Macroeconomics: Chapter 8 + 9 Flashcards
What is true about the circular flow of income (income, expenditure, output) (3)
value of output produced in economy
= total income generated from producing output
= total expenditures to purchase the output
Leakages of the circular flow of income (3)
savings into banks
taxes to government
import revenue to foreign countries
Injections of the circular flow of income (3)
investment by firms to capital
government spending from tax revenue
export revenue from other countries
Savings as a leakage out of the circular flow of income (2)
consumer income not spent
money not contributing to flow of income, instead stays inside bank
Investment as an injection into the circular flow of income (2)
firms obtain funds from bank
used to purchase capital (contribute to output/income)
Taxes as a leakage out of the circular flow of income (2)
households pay taxes
do not use money to purchase products
Government spending as an injection into the circular flow of income (2)
spending on various activities
(e.g roads allow for firms to improve production)
Imports as a leakage out of the circular flow of income (2)
money used to buy foreign goods
generates revenue for firms outside of country (contributes to their economy)
Exports as an injection into the circular flow of income (2)

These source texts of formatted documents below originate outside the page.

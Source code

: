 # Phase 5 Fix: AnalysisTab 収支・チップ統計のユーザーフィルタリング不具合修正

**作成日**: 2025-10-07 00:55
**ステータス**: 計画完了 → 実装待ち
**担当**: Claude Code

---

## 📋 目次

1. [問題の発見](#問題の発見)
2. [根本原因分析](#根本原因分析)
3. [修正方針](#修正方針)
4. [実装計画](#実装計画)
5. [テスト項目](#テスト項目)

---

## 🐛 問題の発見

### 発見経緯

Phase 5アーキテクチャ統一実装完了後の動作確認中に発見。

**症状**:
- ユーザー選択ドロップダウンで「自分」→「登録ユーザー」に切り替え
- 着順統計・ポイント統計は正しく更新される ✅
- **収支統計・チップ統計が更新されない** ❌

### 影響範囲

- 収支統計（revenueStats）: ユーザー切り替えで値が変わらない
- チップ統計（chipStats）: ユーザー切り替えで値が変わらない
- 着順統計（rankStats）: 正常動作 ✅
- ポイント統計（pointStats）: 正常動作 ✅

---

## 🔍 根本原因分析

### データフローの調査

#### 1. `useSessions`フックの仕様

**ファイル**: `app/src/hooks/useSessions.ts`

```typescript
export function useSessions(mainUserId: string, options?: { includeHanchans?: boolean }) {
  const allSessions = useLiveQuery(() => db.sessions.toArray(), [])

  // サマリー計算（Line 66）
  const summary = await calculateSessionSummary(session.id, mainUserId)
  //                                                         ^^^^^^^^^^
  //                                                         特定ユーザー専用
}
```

foreigners purchase domestic goods
more money enters economy + can circulated within economy
Size of circular flow in relation to size of leakages + injections (2)
leakages > injections –> money in circular flow decreases
leakages < injections –> money in circular flow increases
Impact of leakages being greater than injections in the circular flow of income (3)
fewer goods produced/consumed
firms purchase less FOPs –> increased unemployment
decrease income
Output method to measure national income (2)
measures value of final good/services produced over time period
useful to study performance of individual sectors
Income method to measure national income (2)
measures value of all income earned by FOPs in given time period
useful to study relative incomes of different FOPs
Expenditure method to measure national income (3)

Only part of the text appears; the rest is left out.